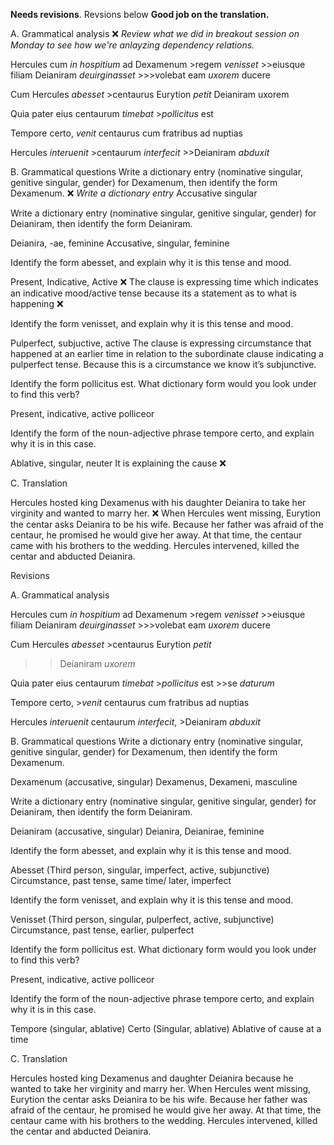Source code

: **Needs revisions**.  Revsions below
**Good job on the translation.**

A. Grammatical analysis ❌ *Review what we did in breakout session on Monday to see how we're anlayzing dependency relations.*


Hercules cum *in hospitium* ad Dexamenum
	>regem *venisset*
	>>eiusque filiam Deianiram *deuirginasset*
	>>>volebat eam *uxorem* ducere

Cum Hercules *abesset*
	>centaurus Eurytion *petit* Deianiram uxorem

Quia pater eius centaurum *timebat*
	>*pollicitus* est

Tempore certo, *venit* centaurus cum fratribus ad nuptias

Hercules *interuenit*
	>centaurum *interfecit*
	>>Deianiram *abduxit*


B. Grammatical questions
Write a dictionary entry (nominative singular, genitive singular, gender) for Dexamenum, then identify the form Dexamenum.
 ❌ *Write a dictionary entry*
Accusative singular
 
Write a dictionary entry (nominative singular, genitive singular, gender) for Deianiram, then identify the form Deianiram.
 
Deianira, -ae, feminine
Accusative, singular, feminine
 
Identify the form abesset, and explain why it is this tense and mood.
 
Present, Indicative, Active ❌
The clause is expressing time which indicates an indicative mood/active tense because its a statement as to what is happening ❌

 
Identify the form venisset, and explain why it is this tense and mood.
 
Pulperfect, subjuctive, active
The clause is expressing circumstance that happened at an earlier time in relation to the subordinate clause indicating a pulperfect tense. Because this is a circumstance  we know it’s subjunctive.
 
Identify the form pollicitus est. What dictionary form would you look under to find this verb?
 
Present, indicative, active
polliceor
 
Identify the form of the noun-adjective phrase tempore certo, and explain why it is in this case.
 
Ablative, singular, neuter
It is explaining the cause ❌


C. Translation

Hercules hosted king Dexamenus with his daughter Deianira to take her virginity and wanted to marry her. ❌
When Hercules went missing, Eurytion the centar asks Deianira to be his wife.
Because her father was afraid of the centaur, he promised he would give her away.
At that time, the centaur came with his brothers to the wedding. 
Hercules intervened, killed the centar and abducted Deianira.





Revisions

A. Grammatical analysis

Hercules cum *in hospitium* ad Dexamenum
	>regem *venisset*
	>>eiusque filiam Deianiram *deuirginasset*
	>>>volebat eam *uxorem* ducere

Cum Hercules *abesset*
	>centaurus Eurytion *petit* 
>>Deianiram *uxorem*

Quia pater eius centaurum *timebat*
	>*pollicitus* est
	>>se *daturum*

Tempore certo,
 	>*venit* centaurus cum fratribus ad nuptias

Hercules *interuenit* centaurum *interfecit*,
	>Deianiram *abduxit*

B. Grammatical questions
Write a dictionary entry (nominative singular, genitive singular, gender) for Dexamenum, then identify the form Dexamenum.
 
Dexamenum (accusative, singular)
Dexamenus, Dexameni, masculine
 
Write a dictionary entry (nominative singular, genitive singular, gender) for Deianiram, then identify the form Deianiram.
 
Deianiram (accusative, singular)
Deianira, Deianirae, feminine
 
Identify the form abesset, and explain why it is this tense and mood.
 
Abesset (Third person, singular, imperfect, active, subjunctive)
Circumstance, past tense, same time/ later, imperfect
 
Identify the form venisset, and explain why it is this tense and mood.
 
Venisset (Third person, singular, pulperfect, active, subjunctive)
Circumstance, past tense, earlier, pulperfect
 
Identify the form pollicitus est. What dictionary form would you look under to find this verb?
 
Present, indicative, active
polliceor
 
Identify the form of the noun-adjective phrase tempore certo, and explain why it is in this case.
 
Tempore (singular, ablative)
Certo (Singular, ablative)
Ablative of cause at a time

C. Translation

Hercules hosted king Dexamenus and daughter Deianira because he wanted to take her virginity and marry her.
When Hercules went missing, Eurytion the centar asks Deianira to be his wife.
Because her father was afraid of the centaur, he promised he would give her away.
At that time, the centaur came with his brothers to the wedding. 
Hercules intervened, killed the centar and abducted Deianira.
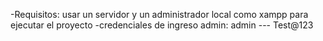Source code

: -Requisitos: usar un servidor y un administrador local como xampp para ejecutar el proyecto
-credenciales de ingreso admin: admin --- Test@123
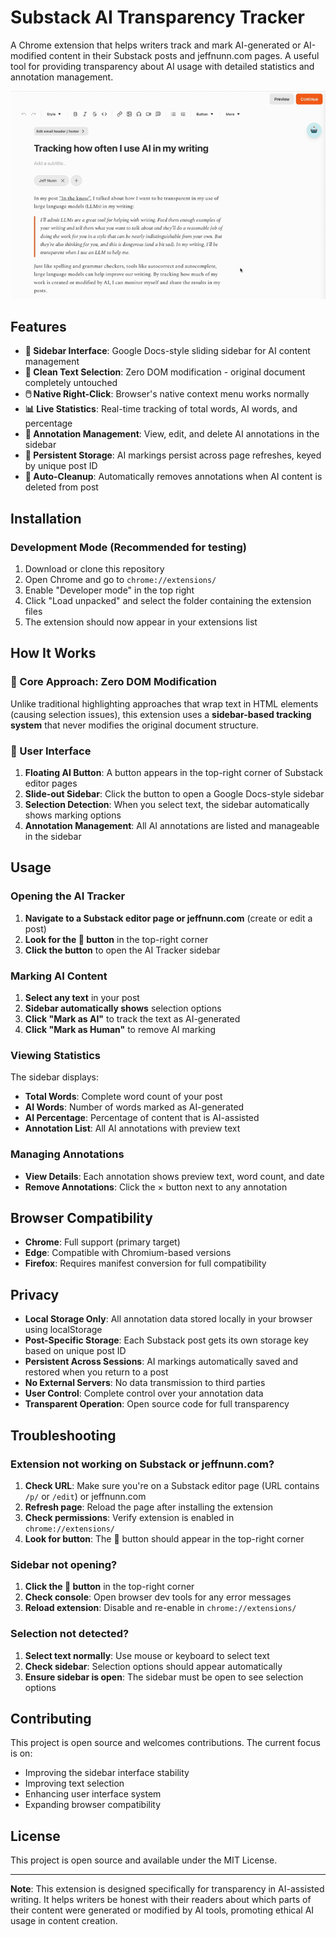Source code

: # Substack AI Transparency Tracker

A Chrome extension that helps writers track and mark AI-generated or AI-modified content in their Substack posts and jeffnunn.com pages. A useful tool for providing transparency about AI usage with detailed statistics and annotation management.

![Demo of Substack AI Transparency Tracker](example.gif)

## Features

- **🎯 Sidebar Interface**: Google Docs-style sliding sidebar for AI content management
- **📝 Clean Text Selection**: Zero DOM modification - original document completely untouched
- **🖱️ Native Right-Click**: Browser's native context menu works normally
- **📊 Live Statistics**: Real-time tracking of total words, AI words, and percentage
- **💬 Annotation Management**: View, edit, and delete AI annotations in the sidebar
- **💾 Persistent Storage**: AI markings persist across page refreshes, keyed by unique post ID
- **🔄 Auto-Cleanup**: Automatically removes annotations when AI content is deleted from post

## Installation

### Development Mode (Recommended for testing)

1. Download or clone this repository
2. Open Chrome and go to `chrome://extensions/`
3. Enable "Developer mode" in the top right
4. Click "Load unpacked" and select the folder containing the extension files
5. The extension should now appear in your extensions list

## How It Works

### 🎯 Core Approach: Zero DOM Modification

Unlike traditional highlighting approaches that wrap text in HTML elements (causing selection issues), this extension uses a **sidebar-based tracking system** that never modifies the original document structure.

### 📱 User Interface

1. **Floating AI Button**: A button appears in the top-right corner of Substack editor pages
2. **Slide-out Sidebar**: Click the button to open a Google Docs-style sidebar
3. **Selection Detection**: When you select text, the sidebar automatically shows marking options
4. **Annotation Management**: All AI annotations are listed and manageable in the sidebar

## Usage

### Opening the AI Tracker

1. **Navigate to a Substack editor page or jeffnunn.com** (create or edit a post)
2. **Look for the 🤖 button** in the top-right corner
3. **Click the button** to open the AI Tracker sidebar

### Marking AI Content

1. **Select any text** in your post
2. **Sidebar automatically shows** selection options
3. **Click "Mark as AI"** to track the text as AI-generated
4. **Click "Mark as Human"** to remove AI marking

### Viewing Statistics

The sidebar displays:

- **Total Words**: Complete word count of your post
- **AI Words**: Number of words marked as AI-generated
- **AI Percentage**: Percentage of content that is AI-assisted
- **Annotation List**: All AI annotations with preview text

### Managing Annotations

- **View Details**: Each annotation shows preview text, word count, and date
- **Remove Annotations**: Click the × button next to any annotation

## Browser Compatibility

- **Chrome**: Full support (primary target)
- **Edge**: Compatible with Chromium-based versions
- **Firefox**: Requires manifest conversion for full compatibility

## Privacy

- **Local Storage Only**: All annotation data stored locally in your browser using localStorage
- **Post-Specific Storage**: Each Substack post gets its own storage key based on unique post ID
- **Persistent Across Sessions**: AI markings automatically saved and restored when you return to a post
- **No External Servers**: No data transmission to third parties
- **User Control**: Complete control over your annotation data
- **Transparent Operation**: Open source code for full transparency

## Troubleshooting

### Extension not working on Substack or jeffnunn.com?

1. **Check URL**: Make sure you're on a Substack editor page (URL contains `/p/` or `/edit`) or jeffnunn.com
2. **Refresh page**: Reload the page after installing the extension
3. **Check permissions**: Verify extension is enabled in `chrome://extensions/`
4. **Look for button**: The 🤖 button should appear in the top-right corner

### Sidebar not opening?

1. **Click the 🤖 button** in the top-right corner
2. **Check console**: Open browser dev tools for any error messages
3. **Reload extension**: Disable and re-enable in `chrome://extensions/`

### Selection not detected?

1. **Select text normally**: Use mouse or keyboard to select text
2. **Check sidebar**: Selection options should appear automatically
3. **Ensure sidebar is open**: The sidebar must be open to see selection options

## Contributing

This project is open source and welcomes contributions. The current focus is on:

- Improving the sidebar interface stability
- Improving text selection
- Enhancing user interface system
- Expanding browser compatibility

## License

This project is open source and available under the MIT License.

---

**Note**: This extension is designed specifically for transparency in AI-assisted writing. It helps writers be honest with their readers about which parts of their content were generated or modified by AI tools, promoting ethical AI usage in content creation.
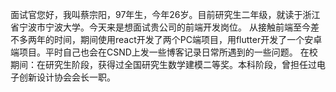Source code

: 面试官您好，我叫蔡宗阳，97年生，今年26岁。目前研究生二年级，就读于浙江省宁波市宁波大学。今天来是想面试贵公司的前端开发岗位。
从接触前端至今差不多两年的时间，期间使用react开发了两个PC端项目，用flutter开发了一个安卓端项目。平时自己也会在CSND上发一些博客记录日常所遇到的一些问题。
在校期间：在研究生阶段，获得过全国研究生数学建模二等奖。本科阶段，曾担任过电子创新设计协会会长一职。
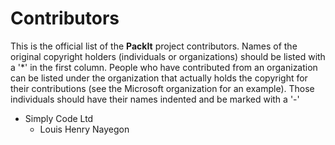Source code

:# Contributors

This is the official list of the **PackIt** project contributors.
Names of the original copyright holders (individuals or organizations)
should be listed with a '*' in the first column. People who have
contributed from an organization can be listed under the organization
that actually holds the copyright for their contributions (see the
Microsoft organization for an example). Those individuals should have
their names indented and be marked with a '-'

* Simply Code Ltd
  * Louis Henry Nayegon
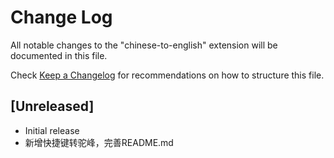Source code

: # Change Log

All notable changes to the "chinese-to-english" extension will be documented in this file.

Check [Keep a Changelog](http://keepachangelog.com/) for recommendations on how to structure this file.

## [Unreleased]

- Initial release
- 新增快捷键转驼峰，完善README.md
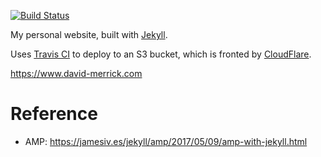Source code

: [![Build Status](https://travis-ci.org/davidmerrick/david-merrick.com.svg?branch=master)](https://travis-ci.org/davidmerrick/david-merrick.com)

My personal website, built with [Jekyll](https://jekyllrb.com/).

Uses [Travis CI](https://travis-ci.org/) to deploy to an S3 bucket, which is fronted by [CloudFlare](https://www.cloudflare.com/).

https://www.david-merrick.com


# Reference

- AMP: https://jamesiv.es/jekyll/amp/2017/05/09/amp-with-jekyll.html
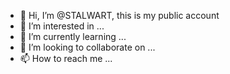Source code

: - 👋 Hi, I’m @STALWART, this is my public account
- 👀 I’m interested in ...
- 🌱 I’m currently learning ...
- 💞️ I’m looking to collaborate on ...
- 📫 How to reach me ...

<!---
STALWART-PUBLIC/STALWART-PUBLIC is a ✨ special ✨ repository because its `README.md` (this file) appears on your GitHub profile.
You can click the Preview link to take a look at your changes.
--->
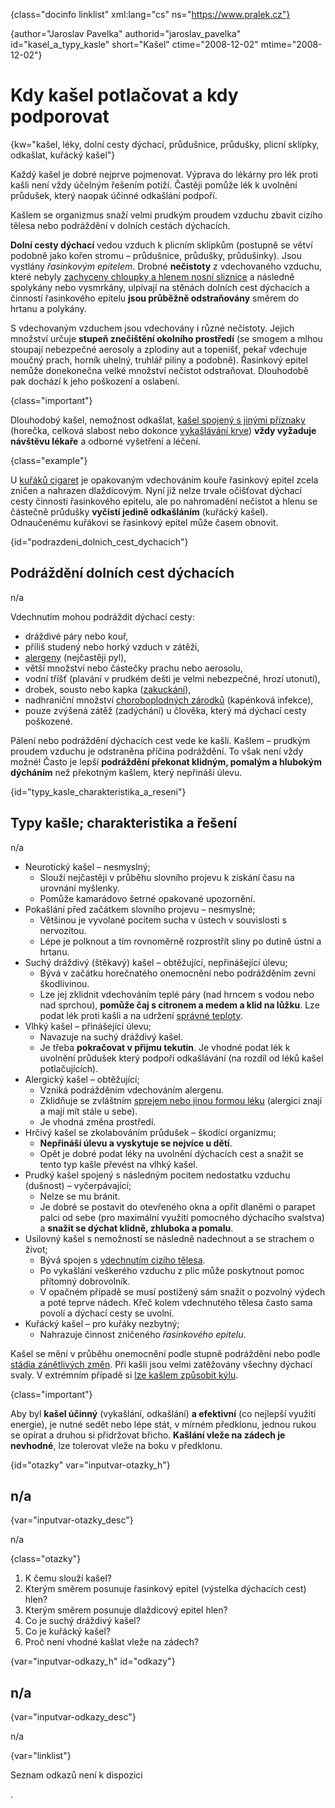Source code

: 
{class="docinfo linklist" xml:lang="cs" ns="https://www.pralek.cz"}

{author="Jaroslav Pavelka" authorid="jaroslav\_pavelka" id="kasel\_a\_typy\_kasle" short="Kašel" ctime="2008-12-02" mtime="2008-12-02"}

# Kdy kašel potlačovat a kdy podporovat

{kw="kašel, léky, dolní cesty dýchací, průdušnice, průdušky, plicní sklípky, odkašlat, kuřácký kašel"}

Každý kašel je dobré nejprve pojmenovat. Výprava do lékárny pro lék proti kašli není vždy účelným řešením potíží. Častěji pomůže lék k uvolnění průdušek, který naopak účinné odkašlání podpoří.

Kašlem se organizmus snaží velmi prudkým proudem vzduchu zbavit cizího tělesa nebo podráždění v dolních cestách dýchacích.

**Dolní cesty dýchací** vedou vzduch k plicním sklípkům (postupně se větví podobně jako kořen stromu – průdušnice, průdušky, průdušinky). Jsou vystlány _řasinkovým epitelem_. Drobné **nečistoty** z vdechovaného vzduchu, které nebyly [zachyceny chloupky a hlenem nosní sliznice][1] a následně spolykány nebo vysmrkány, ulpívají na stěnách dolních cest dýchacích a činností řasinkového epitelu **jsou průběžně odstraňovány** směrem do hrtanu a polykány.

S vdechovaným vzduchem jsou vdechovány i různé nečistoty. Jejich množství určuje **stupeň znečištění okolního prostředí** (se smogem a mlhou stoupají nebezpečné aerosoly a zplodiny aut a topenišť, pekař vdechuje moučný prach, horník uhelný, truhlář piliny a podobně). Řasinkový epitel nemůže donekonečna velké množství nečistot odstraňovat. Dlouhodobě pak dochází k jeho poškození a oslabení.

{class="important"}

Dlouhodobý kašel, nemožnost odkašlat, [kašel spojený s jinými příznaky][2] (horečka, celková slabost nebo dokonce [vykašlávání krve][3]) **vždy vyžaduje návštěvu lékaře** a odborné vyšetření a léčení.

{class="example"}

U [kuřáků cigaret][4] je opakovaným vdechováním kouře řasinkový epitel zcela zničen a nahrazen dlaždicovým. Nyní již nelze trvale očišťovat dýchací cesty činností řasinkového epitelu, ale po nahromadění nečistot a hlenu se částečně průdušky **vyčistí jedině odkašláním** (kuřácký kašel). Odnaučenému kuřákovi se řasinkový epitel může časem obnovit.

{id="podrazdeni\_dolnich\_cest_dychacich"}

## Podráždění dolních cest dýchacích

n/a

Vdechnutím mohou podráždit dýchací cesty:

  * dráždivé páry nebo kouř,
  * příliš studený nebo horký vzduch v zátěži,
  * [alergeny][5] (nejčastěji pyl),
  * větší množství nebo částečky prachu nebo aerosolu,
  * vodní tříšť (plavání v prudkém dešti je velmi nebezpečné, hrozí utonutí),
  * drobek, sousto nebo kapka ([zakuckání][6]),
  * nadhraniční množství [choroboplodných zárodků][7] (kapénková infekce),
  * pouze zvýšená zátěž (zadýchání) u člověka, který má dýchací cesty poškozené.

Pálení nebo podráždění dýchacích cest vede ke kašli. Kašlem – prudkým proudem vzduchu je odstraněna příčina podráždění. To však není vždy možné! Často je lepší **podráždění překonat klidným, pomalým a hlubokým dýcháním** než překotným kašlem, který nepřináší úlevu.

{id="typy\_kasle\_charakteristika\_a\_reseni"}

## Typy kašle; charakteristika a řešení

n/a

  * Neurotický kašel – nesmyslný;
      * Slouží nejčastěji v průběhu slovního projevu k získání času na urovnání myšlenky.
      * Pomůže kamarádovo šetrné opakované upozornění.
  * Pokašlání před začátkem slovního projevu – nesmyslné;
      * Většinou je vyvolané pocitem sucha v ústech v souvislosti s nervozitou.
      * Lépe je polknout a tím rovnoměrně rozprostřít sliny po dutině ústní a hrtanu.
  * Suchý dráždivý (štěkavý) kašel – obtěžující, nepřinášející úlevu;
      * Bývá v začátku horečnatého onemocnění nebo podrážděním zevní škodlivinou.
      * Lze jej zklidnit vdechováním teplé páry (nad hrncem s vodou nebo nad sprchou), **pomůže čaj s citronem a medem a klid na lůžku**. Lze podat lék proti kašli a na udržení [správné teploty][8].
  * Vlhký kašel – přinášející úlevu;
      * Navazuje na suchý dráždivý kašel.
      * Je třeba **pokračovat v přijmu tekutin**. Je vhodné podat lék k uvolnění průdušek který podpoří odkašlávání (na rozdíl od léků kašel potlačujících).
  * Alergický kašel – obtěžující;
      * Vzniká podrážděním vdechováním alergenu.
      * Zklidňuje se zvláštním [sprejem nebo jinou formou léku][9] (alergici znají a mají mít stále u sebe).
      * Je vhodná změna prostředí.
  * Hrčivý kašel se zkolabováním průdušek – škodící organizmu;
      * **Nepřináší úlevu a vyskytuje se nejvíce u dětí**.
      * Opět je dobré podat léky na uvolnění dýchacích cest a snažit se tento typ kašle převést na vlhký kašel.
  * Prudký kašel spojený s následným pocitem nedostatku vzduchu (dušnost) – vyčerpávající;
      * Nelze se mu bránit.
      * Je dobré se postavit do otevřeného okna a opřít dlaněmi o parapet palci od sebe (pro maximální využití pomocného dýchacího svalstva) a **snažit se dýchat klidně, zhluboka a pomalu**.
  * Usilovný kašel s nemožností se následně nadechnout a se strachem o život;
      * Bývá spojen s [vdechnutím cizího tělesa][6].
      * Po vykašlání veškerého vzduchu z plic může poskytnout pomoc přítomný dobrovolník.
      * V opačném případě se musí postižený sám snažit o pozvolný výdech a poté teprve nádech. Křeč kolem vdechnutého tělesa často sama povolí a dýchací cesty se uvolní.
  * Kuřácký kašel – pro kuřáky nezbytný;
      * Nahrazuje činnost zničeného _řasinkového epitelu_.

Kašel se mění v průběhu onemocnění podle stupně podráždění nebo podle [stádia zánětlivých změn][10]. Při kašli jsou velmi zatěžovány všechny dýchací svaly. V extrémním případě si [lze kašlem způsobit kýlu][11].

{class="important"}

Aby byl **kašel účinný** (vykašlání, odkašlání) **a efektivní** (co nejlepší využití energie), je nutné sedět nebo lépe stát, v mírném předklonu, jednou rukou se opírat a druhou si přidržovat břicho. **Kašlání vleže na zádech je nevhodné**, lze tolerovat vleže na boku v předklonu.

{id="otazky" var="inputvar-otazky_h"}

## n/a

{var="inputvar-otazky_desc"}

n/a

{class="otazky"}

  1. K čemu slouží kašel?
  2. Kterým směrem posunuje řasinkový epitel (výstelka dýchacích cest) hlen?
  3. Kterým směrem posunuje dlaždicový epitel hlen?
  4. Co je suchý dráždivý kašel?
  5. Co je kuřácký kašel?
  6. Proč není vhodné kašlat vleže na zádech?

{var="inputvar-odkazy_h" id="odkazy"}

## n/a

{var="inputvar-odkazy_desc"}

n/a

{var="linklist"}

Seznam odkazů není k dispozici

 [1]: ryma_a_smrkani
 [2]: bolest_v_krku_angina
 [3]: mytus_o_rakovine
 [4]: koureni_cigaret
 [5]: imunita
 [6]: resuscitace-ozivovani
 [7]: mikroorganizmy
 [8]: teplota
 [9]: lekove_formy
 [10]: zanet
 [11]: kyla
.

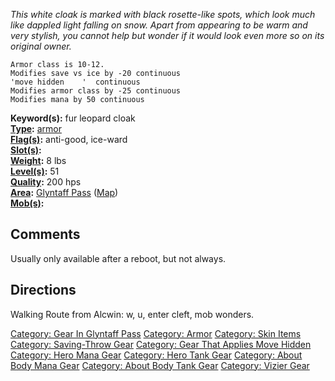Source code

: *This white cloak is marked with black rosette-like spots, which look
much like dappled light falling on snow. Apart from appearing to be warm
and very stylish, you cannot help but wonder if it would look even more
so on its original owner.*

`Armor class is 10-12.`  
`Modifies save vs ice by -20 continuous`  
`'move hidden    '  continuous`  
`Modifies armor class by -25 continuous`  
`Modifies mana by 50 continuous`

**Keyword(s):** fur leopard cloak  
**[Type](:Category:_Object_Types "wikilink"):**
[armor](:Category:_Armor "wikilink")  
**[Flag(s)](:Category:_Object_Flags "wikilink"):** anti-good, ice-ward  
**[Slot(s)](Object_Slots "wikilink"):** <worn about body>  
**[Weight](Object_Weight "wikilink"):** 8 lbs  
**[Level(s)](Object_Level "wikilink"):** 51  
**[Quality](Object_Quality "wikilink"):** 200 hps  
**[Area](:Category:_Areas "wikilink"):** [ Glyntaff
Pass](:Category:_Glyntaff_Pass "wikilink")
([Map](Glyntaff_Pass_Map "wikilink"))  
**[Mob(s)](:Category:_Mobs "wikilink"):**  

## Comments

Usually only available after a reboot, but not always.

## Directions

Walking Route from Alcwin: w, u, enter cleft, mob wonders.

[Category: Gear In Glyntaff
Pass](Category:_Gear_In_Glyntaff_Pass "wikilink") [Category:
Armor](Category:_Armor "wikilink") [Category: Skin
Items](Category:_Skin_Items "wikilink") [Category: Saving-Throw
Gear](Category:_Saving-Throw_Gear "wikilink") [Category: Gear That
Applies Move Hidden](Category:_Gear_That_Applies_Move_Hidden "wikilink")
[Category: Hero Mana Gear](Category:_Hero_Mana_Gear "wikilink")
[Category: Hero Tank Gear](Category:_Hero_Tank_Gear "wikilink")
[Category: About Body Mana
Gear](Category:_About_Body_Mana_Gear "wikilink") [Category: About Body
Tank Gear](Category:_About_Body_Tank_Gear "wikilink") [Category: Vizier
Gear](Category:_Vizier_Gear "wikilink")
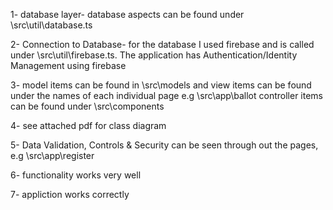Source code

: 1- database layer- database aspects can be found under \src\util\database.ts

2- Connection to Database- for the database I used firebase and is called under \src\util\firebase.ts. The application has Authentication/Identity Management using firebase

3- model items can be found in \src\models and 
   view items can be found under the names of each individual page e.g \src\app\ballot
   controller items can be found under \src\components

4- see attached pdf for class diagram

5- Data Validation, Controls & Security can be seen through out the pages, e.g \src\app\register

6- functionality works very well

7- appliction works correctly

◆ ◆ ◆ ◆ ◆ ◆ ◆

Reproduce the entries above exactly, but only the lines between the line holding "1. **Select text" and the line holding "This project is open source and welcomes", inclusive.

*Output of the exercise*
1. **Select text normally**: Use mouse or keyboard to select text
2. **Check sidebar**: Selection options should appear automatically
3. **Ensure sidebar is open**: The sidebar must be open to see selection options

## Contributing

This project is open source and welcomes contributions. The current focus is on:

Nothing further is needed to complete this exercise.